Researchers also employed “in situ” X-ray diffraction at another synchrotron – SLAC’s Stanford Synchrotron Radiation Lightsource – which attempted to recreate the conditions present in a battery, and additionally provided a many-particle battery model. All three forms of data were combined in a format to help the machine-learning algorithms learn the physics at work in the battery.
While typical machine-learning algorithms seek out images that either do or don’t match a training set of images, in this study the researchers applied a deeper set of data from experiments and other sources to enable more refined results. It represents the first time this brand of “scientific machine learning” was applied to battery cycling, researchers noted. The study was published recently in Nature Materials.
The study benefited from an ability at the COSMIC beamline to single out the chemical states of about 100 individual particles, which was enabled by COSMIC’s high-speed, high-resolution imaging capabilities. Young-Sang Yu, a research scientist at the ALS who participated in the study, noted that each selected particle was imaged at about 50 different energy steps during the cycling process, for a total of 5,000 images.

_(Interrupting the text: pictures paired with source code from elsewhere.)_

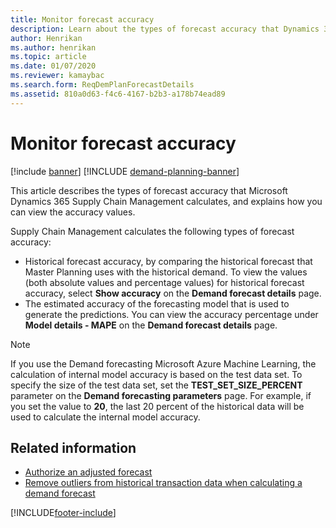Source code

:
 ```yaml
---
title: Monitor forecast accuracy
description: Learn about the types of forecast accuracy that Dynamics 365 Supply Chain Management calculates, and explains how you can view the accuracy values.
author: Henrikan
ms.author: henrikan
ms.topic: article
ms.date: 01/07/2020
ms.reviewer: kamaybac
ms.search.form: ReqDemPlanForecastDetails
ms.assetid: 810a0d63-f4c6-4167-b2b3-a178b74ead89
---
```


# Monitor forecast accuracy

[!include [banner](../includes/banner.md)]
[!INCLUDE [demand-planning-banner](../includes/demand-planning-banner.md)]

This article describes the types of forecast accuracy that Microsoft Dynamics 365 Supply Chain Management calculates, and explains how you can view the accuracy values.

Supply Chain Management calculates the following types of forecast accuracy:

- Historical forecast accuracy, by comparing the historical forecast that Master Planning uses with the historical demand. To view the values (both absolute values and percentage values) for historical forecast accuracy, select **Show accuracy** on the **Demand forecast details** page.
- The estimated accuracy of the forecasting model that is used to generate the predictions. You can view the accuracy percentage under **Model details - MAPE** on the **Demand forecast details** page.

> [!NOTE]
> If you use the Demand forecasting Microsoft Azure Machine Learning, the calculation of internal model accuracy is based on the test data set. To specify the size of the test data set, set the **TEST\_SET\_SIZE\_PERCENT** parameter on the **Demand forecasting parameters** page. For example, if you set the value to **20**, the last 20 percent of the historical data will be used to calculate the internal model accuracy.

## Related information

- [Authorize an adjusted forecast](authorize-adjusted-forecast.md)
- [Remove outliers from historical transaction data when calculating a demand forecast](remove-historical-outliers-calculating-demand-forecast.md)

[!INCLUDE[footer-include](../../includes/footer-banner.md)]
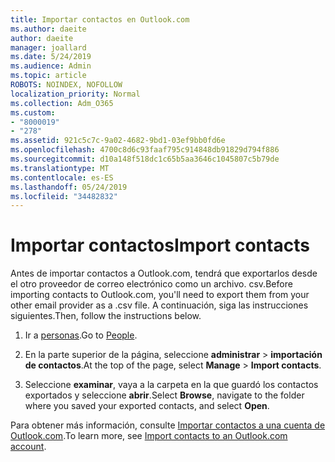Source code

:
```yaml
---
title: Importar contactos en Outlook.com
ms.author: daeite
author: daeite
manager: joallard
ms.date: 5/24/2019
ms.audience: Admin
ms.topic: article
ROBOTS: NOINDEX, NOFOLLOW
localization_priority: Normal
ms.collection: Adm_O365
ms.custom:
- "8000019"
- "278"
ms.assetid: 921c5c7c-9a02-4682-9bd1-03ef9bb0fd6e
ms.openlocfilehash: 4700c8d6c93faaf795c914848db91829d794f886
ms.sourcegitcommit: d10a148f518dc1c65b5aa3646c1045807c5b79de
ms.translationtype: MT
ms.contentlocale: es-ES
ms.lasthandoff: 05/24/2019
ms.locfileid: "34482832"
---
```

# <a name="import-contacts"></a><span data-ttu-id="3e1bb-102">Importar contactos</span><span class="sxs-lookup"><span data-stu-id="3e1bb-102">Import contacts</span></span>

<span data-ttu-id="3e1bb-103">Antes de importar contactos a Outlook.com, tendrá que exportarlos desde el otro proveedor de correo electrónico como un archivo. csv.</span><span class="sxs-lookup"><span data-stu-id="3e1bb-103">Before importing contacts to Outlook.com, you'll need to export them from your other email provider as a .csv file.</span></span> <span data-ttu-id="3e1bb-104">A continuación, siga las instrucciones siguientes.</span><span class="sxs-lookup"><span data-stu-id="3e1bb-104">Then, follow the instructions below.</span></span>
  
1. <span data-ttu-id="3e1bb-105">Ir a [personas](https://outlook.live.com/people/).</span><span class="sxs-lookup"><span data-stu-id="3e1bb-105">Go to [People](https://outlook.live.com/people/).</span></span>

2. <span data-ttu-id="3e1bb-106">En la parte superior de la página, seleccione **administrar** \> **importación de contactos**.</span><span class="sxs-lookup"><span data-stu-id="3e1bb-106">At the top of the page, select **Manage** \> **Import contacts**.</span></span>

3. <span data-ttu-id="3e1bb-107">Seleccione **examinar**, vaya a la carpeta en la que guardó los contactos exportados y seleccione **abrir**.</span><span class="sxs-lookup"><span data-stu-id="3e1bb-107">Select **Browse**, navigate to the folder where you saved your exported contacts, and select **Open**.</span></span>

<span data-ttu-id="3e1bb-108">Para obtener más información, consulte [Importar contactos a una cuenta de Outlook.com](https://go.microsoft.com/fwlink/p/?linkid=873136).</span><span class="sxs-lookup"><span data-stu-id="3e1bb-108">To learn more, see [Import contacts to an Outlook.com account](https://go.microsoft.com/fwlink/p/?linkid=873136).</span></span>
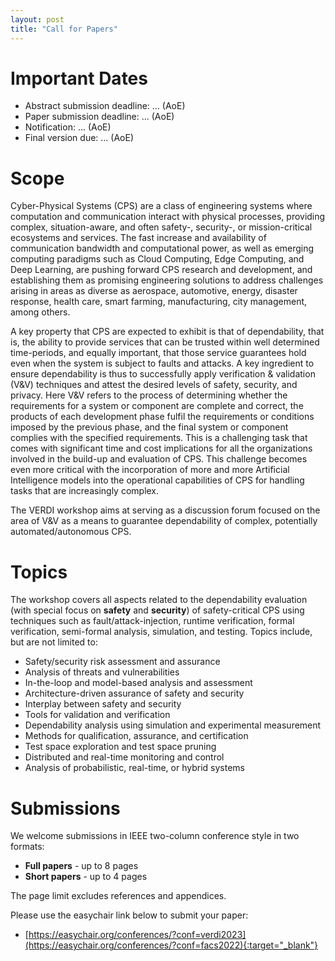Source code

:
 ```yaml
---
layout: post
title: "Call for Papers"
---
```




# Important Dates

  - Abstract submission deadline: ... (AoE)
  - Paper submission deadline: ... (AoE)
  - Notification: ... (AoE)
  - Final version due: ... (AoE)


<!-- # Invited Speakers

  - ...
 -->

# Scope

Cyber-Physical Systems (CPS) are a class of engineering systems where computation and communication interact with physical processes, providing complex, situation-aware, and often safety-, security-, or mission-critical ecosystems and services. The fast increase and availability of communication bandwidth and computational power, as well as emerging computing paradigms such as Cloud Computing, Edge Computing, and Deep Learning, are pushing forward CPS research and development, and establishing them as promising engineering solutions to address challenges arising in areas as diverse as aerospace, automotive, energy, disaster response, health care, smart farming, manufacturing, city management, among others.

A key property that CPS are expected to exhibit is that of dependability, that is, the ability to provide services that can be trusted within well determined time-periods, and equally important, that those service guarantees hold even when the system is subject to faults and attacks. A key ingredient to ensure dependability is thus to successfully apply verification & validation (V&V) techniques and attest the desired levels of safety, security, and privacy. Here V&V refers to the process of determining whether the requirements for a system or component are complete and correct, the products of each development phase fulfil the requirements or conditions imposed by the previous phase, and the final system or component complies with the specified requirements.  This is a challenging task that comes with significant time and cost implications for all the organizations involved in the build-up and evaluation of CPS. This challenge becomes even more critical with the incorporation of more and more Artificial Intelligence models into the operational capabilities of CPS for handling tasks that are increasingly complex.

The VERDI workshop aims at serving as a discussion forum focused on the area of V&V as a means to guarantee dependability of complex, potentially automated/autonomous CPS. 


# Topics

The workshop covers all aspects related to the dependability evaluation (with special focus on __safety__ and __security__) of safety-critical CPS using techniques such as fault/attack-injection, runtime verification, formal verification, semi-formal analysis, simulation, and testing. Topics include, but are not limited to:

 - Safety/security risk assessment and assurance
 - Analysis of threats and vulnerabilities
 - In-the-loop and model-based analysis and assessment
 - Architecture-driven assurance of safety and security
 - Interplay between safety and security
 - Tools for validation and verification
 - Dependability analysis using simulation and experimental measurement
 - Methods for qualification, assurance, and certification
 - Test space exploration and test space pruning
 - Distributed and real-time monitoring and control
 - Analysis of probabilistic, real-time, or hybrid systems


# Submissions

We welcome submissions in IEEE two-column conference style in two formats:

  - __Full papers__ - up to 8 pages
  - __Short papers__ - up to 4 pages

<!-- Accepted papers from both categories will be published by ..., in the ... series.  -->
The page limit excludes references and appendices.
<!-- Papers should
be prepared in LaTeX, adhering to the ... format and Guidelines. For
further information please visit ...
 -->

Please use the easychair link below to submit your paper:
  
- [https://easychair.org/conferences/?conf=verdi2023](https://easychair.org/conferences/?conf=facs2022){:target="_blank"}


<!-- All submissions in categories __A__ and __B__ must be original, unpublished,
and not submitted concurrently for publication elsewhere...
 -->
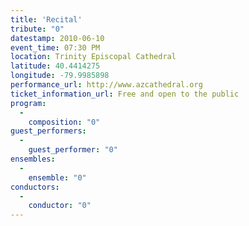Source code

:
 ```yaml
---
title: 'Recital'
tribute: "0"
datestamp: 2010-06-10
event_time: 07:30 PM
location: Trinity Episcopal Cathedral
latitude: 40.4414275
longitude: -79.9985898
performance_url: http://www.azcathedral.org
ticket_information_url: Free and open to the public
program: 
  -
    composition: "0"
guest_performers: 
  -
    guest_performer: "0"
ensembles: 
  -
    ensemble: "0"
conductors: 
  -
    conductor: "0"
---
```

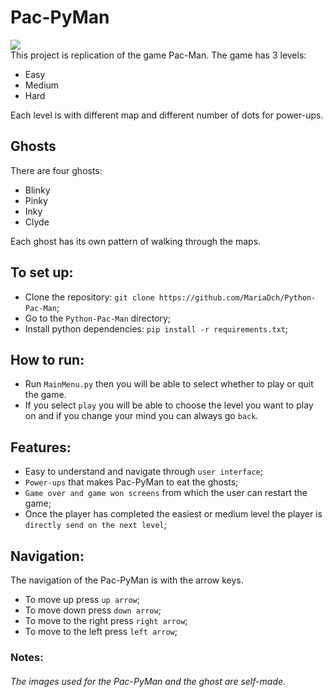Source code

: # Pac-PyMan
![](https://i.pinimg.com/564x/5c/62/7d/5c627dbe17a532ffa64f003fcf950a06.jpg) <br>
This project is replication of the game Pac-Man. The game has 3 levels:
- Easy
- Medium
- Hard

Each level is with different map and different number of dots for power-ups.
## Ghosts
There are four ghosts:
- Blinky
- Pinky
- Inky
- Clyde

Each ghost has its own pattern of walking through the maps.

## To set up:
- Clone the repository:  ```git clone https://github.com/MariaDch/Python-Pac-Man```;
- Go to the ```Python-Pac-Man``` directory;
- Install python dependencies: ```pip install -r requirements.txt```;
## How to run:
- Run ```MainMenu.py``` then you will be able to select whether to play or quit the game.
- If you select ```play``` you will be able to choose the level you want to play on and if you change your mind you can always go ```back```.
## Features:
- Easy to understand and navigate through ```user interface```;
- ```Power-ups``` that makes Pac-PyMan to eat the ghosts;
- ```Game over and game won screens``` from which the user can restart the game;
- Once the player has completed the easiest or medium level the player is ```directly send on the next level```;
## Navigation:
The navigation of the Pac-PyMan is with the arrow keys.
- To move up press ```up arrow```;
- To move down press ```down arrow```;
- To move to the right press ```right arrow```;
- To move to the left press ```left arrow```;
### Notes:
<h6> The images used for the Pac-PyMan and the ghost are self-made.</h6>
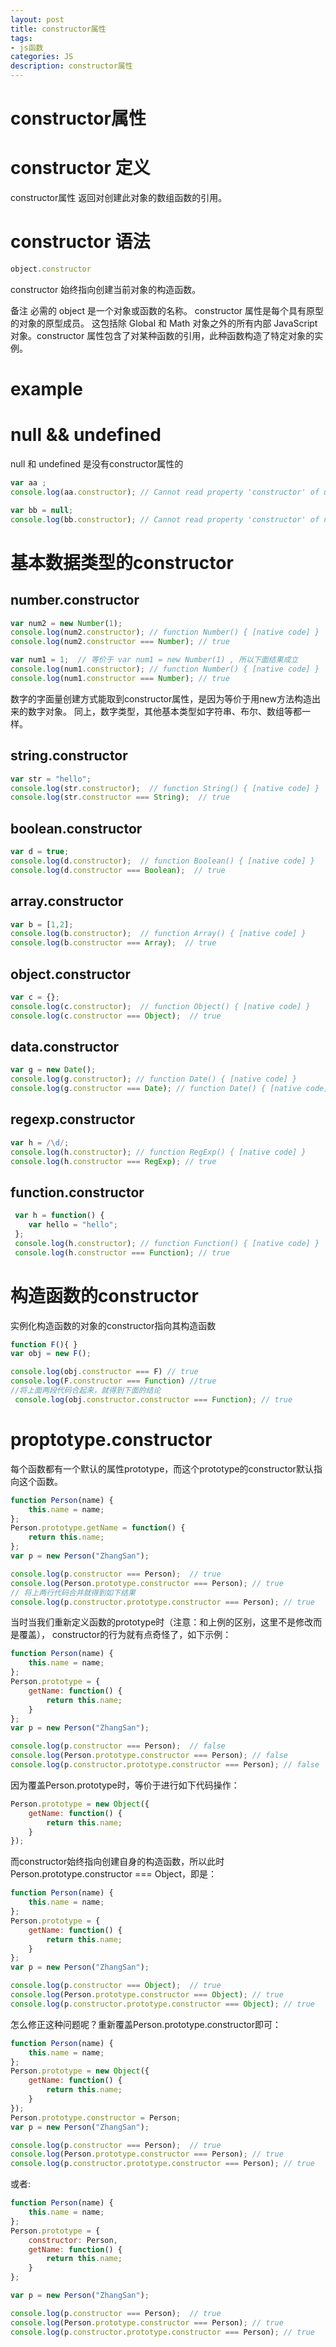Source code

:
 ```yaml
---
layout: post
title: constructor属性
tags:
- js函数
categories: JS
description: constructor属性
---
```


# constructor属性

# constructor 定义
constructor属性 返回对创建此对象的数组函数的引用。


# constructor 语法
```js
object.constructor
```
constructor 始终指向创建当前对象的构造函数。

备注
必需的 object 是一个对象或函数的名称。
constructor 属性是每个具有原型的对象的原型成员。  这包括除 Global 和 Math 对象之外的所有内部 JavaScript 对象。constructor 属性包含了对某种函数的引用，此种函数构造了特定对象的实例。  

# example

# null && undefined
null 和 undefined 是没有constructor属性的

```js
var aa ;
console.log(aa.constructor); // Cannot read property 'constructor' of undefined

var bb = null;
console.log(bb.constructor); // Cannot read property 'constructor' of null
```

# 基本数据类型的constructor

## number.constructor
```js
var num2 = new Number(1);  
console.log(num2.constructor); // function Number() { [native code] }
console.log(num2.constructor === Number); // true

var num1 = 1;  // 等价于 var num1 = new Number(1) , 所以下面结果成立
console.log(num1.constructor); // function Number() { [native code] }
console.log(num1.constructor === Number); // true
```

数字的字面量创建方式能取到constructor属性，是因为等价于用new方法构造出来的数字对象。
同上，数字类型，其他基本类型如字符串、布尔、数组等都一样。

## string.constructor
```js
var str = "hello";
console.log(str.constructor);  // function String() { [native code] }
console.log(str.constructor === String);  // true
```

## boolean.constructor
```js
var d = true;
console.log(d.constructor);  // function Boolean() { [native code] }
console.log(d.constructor === Boolean);  // true
```

## array.constructor
```js
var b = [1,2];  
console.log(b.constructor);  // function Array() { [native code] }
console.log(b.constructor === Array);  // true
```

## object.constructor
```js
var c = {};
console.log(c.constructor);  // function Object() { [native code] }
console.log(c.constructor === Object);  // true
```

## data.constructor
```js
var g = new Date();
console.log(g.constructor); // function Date() { [native code] }
console.log(g.constructor === Date); // function Date() { [native code] }
```

## regexp.constructor
```js
var h = /\d/;
console.log(h.constructor); // function RegExp() { [native code] }
console.log(h.constructor === RegExp); // true
```

## function.constructor
```js
 var h = function() {
 	var hello = "hello";
 };
 console.log(h.constructor); // function Function() { [native code] }
 console.log(h.constructor === Function); // true
```

# 构造函数的constructor
实例化构造函数的对象的constructor指向其构造函数
```js
function F(){ }
var obj = new F();

console.log(obj.constructor === F) // true
console.log(F.constructor === Function) //true
//将上面两段代码合起来，就得到下面的结论
 console.log(obj.constructor.constructor === Function); // true
```

# proptotype.constructor
每个函数都有一个默认的属性prototype，而这个prototype的constructor默认指向这个函数。
```js
function Person(name) {
    this.name = name;
};
Person.prototype.getName = function() {
    return this.name;
};
var p = new Person("ZhangSan");

console.log(p.constructor === Person);  // true
console.log(Person.prototype.constructor === Person); // true
// 将上两行代码合并就得到如下结果
console.log(p.constructor.prototype.constructor === Person); // true
```

当时当我们重新定义函数的prototype时（注意：和上例的区别，这里不是修改而是覆盖），
constructor的行为就有点奇怪了，如下示例：

```js
function Person(name) {
    this.name = name;
};
Person.prototype = {
    getName: function() {
        return this.name;
    }
};
var p = new Person("ZhangSan");

console.log(p.constructor === Person);  // false
console.log(Person.prototype.constructor === Person); // false
console.log(p.constructor.prototype.constructor === Person); // false
```

因为覆盖Person.prototype时，等价于进行如下代码操作：
```js
Person.prototype = new Object({
    getName: function() {
        return this.name;
    }
});
```
而constructor始终指向创建自身的构造函数，所以此时Person.prototype.constructor === Object，即是：
```js
function Person(name) {
    this.name = name;
};
Person.prototype = {
    getName: function() {
        return this.name;
    }
};
var p = new Person("ZhangSan");

console.log(p.constructor === Object);  // true
console.log(Person.prototype.constructor === Object); // true
console.log(p.constructor.prototype.constructor === Object); // true
```

怎么修正这种问题呢？重新覆盖Person.prototype.constructor即可：
```js
function Person(name) {
    this.name = name;
};
Person.prototype = new Object({
    getName: function() {
        return this.name;
    }
});
Person.prototype.constructor = Person;
var p = new Person("ZhangSan");

console.log(p.constructor === Person);  // true
console.log(Person.prototype.constructor === Person); // true
console.log(p.constructor.prototype.constructor === Person); // true
```

或者:

```js
function Person(name) {
    this.name = name;
};
Person.prototype = {
    constructor: Person,
    getName: function() {
        return this.name;
    }
};

var p = new Person("ZhangSan");

console.log(p.constructor === Person);  // true
console.log(Person.prototype.constructor === Person); // true
console.log(p.constructor.prototype.constructor === Person); // true
```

The data from ALS experiments and other experiments were combined with data from fast-charging mathematical models, and with information about the chemistry and physics of fast charging, and then incorporated into the machine-learning algorithms.
“Rather than having the computer directly figure out the model by simply feeding it data, as we did in the two previous studies, we taught the computer how to choose or learn the right equations, and thus the right physics,” said Stanford postdoctoral researcher Stephen Dongmin Kang, a study co-author.
Patrick Herring, senior research scientist for Toyota Research Institute, which supported the work through its Accelerated Materials Design and Discovery program, said, “By understanding the fundamental reactions that occur within the battery, we can extend its life, enable faster charging, and ultimately design better battery materials.”
Reference: “Fictitious phase separation in Li layered oxides driven by electro-autocatalysis” by Jungjin Park, Hongbo Zhao, Stephen Dongmin Kang, Kipil Lim, Chia-Chin Chen, Young-Sang Yu, Richard D. Braatz, David A. Shapiro, Jihyun Hong, Michael F. Toney, Martin Z. Bazant and William C. Chueh, 8 March 2021, Nature Materials.